* **WHAT IS BEING ASKED**: Retype the records in full, keeping each character as it is.

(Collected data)
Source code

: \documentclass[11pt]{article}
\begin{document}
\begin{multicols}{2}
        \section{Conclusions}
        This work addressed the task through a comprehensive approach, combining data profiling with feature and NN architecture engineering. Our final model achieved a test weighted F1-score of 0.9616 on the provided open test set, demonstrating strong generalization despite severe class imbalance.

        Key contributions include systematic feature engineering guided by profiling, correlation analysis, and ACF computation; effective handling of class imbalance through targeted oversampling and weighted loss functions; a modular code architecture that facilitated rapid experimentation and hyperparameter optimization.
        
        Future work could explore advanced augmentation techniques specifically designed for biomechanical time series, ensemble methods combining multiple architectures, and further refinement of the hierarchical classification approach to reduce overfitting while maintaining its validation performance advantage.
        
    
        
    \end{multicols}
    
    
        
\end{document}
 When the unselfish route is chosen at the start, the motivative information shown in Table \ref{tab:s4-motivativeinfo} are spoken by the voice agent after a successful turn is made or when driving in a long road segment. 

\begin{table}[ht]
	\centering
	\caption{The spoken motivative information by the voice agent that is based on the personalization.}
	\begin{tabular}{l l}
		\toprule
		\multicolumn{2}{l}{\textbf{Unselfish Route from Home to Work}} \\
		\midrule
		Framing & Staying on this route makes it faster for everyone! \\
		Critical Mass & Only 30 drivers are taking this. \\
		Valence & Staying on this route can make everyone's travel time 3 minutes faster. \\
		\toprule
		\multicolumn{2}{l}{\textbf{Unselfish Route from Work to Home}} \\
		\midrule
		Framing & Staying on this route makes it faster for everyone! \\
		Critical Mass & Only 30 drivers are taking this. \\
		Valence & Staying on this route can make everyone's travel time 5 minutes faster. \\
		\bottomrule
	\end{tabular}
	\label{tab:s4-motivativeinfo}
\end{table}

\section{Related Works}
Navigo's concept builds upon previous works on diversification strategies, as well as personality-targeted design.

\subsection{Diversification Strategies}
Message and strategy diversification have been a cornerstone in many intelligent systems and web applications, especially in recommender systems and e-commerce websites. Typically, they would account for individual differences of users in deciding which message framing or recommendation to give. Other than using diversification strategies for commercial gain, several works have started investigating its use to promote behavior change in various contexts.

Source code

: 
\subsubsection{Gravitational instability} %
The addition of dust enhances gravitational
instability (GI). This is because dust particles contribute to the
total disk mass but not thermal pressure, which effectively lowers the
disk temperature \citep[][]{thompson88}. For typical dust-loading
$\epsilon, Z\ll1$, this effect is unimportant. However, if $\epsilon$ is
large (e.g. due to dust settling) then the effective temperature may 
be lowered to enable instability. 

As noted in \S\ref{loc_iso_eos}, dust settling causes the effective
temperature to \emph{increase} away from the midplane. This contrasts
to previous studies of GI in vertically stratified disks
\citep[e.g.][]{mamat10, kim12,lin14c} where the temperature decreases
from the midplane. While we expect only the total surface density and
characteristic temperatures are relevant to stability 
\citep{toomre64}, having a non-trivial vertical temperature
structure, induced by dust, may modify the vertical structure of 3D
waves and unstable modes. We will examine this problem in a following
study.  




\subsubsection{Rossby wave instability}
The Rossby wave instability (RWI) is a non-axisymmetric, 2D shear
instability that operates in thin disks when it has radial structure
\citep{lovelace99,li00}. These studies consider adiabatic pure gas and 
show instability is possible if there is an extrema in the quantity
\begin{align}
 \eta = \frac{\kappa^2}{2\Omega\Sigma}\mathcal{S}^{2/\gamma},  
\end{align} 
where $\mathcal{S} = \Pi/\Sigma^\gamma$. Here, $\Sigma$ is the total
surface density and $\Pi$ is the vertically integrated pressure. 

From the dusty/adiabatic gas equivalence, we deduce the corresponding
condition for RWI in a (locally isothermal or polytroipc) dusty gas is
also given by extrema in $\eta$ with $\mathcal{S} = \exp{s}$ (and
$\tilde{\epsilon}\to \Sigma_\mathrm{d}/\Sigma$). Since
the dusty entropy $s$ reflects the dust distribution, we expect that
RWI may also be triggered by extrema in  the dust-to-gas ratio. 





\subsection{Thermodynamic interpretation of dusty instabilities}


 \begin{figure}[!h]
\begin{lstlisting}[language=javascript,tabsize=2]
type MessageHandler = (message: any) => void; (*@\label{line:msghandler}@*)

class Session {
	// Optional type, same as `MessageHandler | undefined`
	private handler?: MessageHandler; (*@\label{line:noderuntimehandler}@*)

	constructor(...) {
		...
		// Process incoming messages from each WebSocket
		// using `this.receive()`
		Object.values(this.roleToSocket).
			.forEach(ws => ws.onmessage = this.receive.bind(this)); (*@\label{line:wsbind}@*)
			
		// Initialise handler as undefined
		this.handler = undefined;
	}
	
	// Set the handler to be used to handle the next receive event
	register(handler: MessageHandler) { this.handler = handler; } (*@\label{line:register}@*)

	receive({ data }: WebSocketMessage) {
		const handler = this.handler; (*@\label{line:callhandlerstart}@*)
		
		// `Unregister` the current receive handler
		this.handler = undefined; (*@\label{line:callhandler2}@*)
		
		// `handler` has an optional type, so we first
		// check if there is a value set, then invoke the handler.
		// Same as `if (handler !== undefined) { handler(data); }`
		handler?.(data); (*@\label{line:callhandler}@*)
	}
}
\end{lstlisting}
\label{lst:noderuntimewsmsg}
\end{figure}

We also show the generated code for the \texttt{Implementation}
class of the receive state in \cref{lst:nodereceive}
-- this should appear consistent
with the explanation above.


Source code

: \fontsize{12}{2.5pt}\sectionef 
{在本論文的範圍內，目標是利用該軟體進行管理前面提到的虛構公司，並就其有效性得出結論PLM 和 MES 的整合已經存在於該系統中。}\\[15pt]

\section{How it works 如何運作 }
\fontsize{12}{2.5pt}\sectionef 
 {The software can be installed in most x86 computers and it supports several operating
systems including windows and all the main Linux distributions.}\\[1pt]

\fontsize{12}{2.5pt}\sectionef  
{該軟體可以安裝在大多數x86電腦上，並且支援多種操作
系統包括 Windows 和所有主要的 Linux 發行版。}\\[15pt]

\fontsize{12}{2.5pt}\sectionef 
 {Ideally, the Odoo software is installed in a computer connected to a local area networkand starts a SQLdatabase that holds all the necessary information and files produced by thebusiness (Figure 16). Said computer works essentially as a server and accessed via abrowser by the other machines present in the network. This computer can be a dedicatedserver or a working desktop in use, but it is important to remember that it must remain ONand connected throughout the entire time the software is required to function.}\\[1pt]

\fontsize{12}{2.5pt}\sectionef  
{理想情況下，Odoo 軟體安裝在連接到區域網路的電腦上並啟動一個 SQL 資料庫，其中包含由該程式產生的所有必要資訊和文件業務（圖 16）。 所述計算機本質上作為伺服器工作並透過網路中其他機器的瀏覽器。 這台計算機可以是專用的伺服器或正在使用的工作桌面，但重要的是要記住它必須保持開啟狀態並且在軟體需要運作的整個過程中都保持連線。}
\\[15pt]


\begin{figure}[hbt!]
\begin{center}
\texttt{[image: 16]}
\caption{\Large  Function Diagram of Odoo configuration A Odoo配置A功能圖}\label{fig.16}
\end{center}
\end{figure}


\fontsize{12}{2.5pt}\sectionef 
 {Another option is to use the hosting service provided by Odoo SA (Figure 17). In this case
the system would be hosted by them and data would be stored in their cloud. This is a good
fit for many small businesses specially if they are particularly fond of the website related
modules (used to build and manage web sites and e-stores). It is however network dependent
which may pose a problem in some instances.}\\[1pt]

* **FINISHED EXERCISE**:
Source code

: \documentclass[11pt]{article}
\begin{document}
\begin{multicols}{2}
        \section{Conclusions}
        This work addressed the task through a comprehensive approach, combining data profiling with feature and NN architecture engineering. Our final model achieved a test weighted F1-score of 0.9616 on the provided open test set, demonstrating strong generalization despite severe class imbalance.

        Key contributions include systematic feature engineering guided by profiling, correlation analysis, and ACF computation; effective handling of class imbalance through targeted oversampling and weighted loss functions; a modular code architecture that facilitated rapid experimentation and hyperparameter optimization.
        
        Future work could explore advanced augmentation techniques specifically designed for biomechanical time series, ensemble methods combining multiple architectures, and further refinement of the hierarchical classification approach to reduce overfitting while maintaining its validation performance advantage.
        
    
        
    \end{multicols}
    
    
        
\end{document}
 When the unselfish route is chosen at the start, the motivative information shown in Table \ref{tab:s4-motivativeinfo} are spoken by the voice agent after a successful turn is made or when driving in a long road segment. 

\begin{table}[ht]
	\centering
	\caption{The spoken motivative information by the voice agent that is based on the personalization.}
	\begin{tabular}{l l}
		\toprule
		\multicolumn{2}{l}{\textbf{Unselfish Route from Home to Work}} \\
		\midrule
		Framing & Staying on this route makes it faster for everyone! \\
		Critical Mass & Only 30 drivers are taking this. \\
		Valence & Staying on this route can make everyone's travel time 3 minutes faster. \\
		\toprule
		\multicolumn{2}{l}{\textbf{Unselfish Route from Work to Home}} \\
		\midrule
		Framing & Staying on this route makes it faster for everyone! \\
		Critical Mass & Only 30 drivers are taking this. \\
		Valence & Staying on this route can make everyone's travel time 5 minutes faster. \\
		\bottomrule
	\end{tabular}
	\label{tab:s4-motivativeinfo}
\end{table}

\section{Related Works}
Navigo's concept builds upon previous works on diversification strategies, as well as personality-targeted design.

\subsection{Diversification Strategies}
Message and strategy diversification have been a cornerstone in many intelligent systems and web applications, especially in recommender systems and e-commerce websites. Typically, they would account for individual differences of users in deciding which message framing or recommendation to give. Other than using diversification strategies for commercial gain, several works have started investigating its use to promote behavior change in various contexts.

Source code

: 
\subsubsection{Gravitational instability} %
The addition of dust enhances gravitational
instability (GI). This is because dust particles contribute to the
total disk mass but not thermal pressure, which effectively lowers the
disk temperature \citep[][]{thompson88}. For typical dust-loading
$\epsilon, Z\ll1$, this effect is unimportant. However, if $\epsilon$ is
large (e.g. due to dust settling) then the effective temperature may 
be lowered to enable instability. 

As noted in \S\ref{loc_iso_eos}, dust settling causes the effective
temperature to \emph{increase} away from the midplane. This contrasts
to previous studies of GI in vertically stratified disks
\citep[e.g.][]{mamat10, kim12,lin14c} where the temperature decreases
from the midplane. While we expect only the total surface density and
characteristic temperatures are relevant to stability 
\citep{toomre64}, having a non-trivial vertical temperature
structure, induced by dust, may modify the vertical structure of 3D
waves and unstable modes. We will examine this problem in a following
study.  




\subsubsection{Rossby wave instability}
The Rossby wave instability (RWI) is a non-axisymmetric, 2D shear
instability that operates in thin disks when it has radial structure
\citep{lovelace99,li00}. These studies consider adiabatic pure gas and 
show instability is possible if there is an extrema in the quantity
\begin{align}
 \eta = \frac{\kappa^2}{2\Omega\Sigma}\mathcal{S}^{2/\gamma},  
\end{align} 
where $\mathcal{S} = \Pi/\Sigma^\gamma$. Here, $\Sigma$ is the total
surface density and $\Pi$ is the vertically integrated pressure. 

From the dusty/adiabatic gas equivalence, we deduce the corresponding
condition for RWI in a (locally isothermal or polytroipc) dusty gas is
also given by extrema in $\eta$ with $\mathcal{S} = \exp{s}$ (and
$\tilde{\epsilon}\to \Sigma_\mathrm{d}/\Sigma$). Since
the dusty entropy $s$ reflects the dust distribution, we expect that
RWI may also be triggered by extrema in  the dust-to-gas ratio. 





\subsection{Thermodynamic interpretation of dusty instabilities}


 \begin{figure}[!h]
\begin{lstlisting}[language=javascript,tabsize=2]
type MessageHandler = (message: any) => void; (*@\label{line:msghandler}@*)

class Session {
	// Optional type, same as `MessageHandler | undefined`
	private handler?: MessageHandler; (*@\label{line:noderuntimehandler}@*)

	constructor(...) {
		...
		// Process incoming messages from each WebSocket
		// using `this.receive()`
		Object.values(this.roleToSocket).
			.forEach(ws => ws.onmessage = this.receive.bind(this)); (*@\label{line:wsbind}@*)
			
		// Initialise handler as undefined
		this.handler = undefined;
	}
	
	// Set the handler to be used to handle the next receive event
	register(handler: MessageHandler) { this.handler = handler; } (*@\label{line:register}@*)

	receive({ data }: WebSocketMessage) {
		const handler = this.handler; (*@\label{line:callhandlerstart}@*)
		
		// `Unregister` the current receive handler
		this.handler = undefined; (*@\label{line:callhandler2}@*)
		
		// `handler` has an optional type, so we first
		// check if there is a value set, then invoke the handler.
		// Same as `if (handler !== undefined) { handler(data); }`
		handler?.(data); (*@\label{line:callhandler}@*)
	}
}
\end{lstlisting}
\label{lst:noderuntimewsmsg}
\end{figure}

We also show the generated code for the \texttt{Implementation}
class of the receive state in \cref{lst:nodereceive}
-- this should appear consistent
with the explanation above.


Source code

: \fontsize{12}{2.5pt}\sectionef 
{在本論文的範圍內，目標是利用該軟體進行管理前面提到的虛構公司，並就其有效性得出結論PLM 和 MES 的整合已經存在於該系統中。}\\[15pt]

\section{How it works 如何運作 }
\fontsize{12}{2.5pt}\sectionef 
 {The software can be installed in most x86 computers and it supports several operating
systems including windows and all the main Linux distributions.}\\[1pt]

\fontsize{12}{2.5pt}\sectionef  
{該軟體可以安裝在大多數x86電腦上，並且支援多種操作
系統包括 Windows 和所有主要的 Linux 發行版。}\\[15pt]

\fontsize{12}{2.5pt}\sectionef 
 {Ideally, the Odoo software is installed in a computer connected to a local area networkand starts a SQLdatabase that holds all the necessary information and files produced by thebusiness (Figure 16). Said computer works essentially as a server and accessed via abrowser by the other machines present in the network. This computer can be a dedicatedserver or a working desktop in use, but it is important to remember that it must remain ONand connected throughout the entire time the software is required to function.}\\[1pt]

\fontsize{12}{2.5pt}\sectionef  
{理想情況下，Odoo 軟體安裝在連接到區域網路的電腦上並啟動一個 SQL 資料庫，其中包含由該程式產生的所有必要資訊和文件業務（圖 16）。 所述計算機本質上作為伺服器工作並透過網路中其他機器的瀏覽器。 這台計算機可以是專用的伺服器或正在使用的工作桌面，但重要的是要記住它必須保持開啟狀態並且在軟體需要運作的整個過程中都保持連線。}
\\[15pt]


\begin{figure}[hbt!]
\begin{center}
\texttt{[image: 16]}
\caption{\Large  Function Diagram of Odoo configuration A Odoo配置A功能圖}\label{fig.16}
\end{center}
\end{figure}


\fontsize{12}{2.5pt}\sectionef 
 {Another option is to use the hosting service provided by Odoo SA (Figure 17). In this case
the system would be hosted by them and data would be stored in their cloud. This is a good
fit for many small businesses specially if they are particularly fond of the website related
modules (used to build and manage web sites and e-stores). It is however network dependent
which may pose a problem in some instances.}\\[1pt]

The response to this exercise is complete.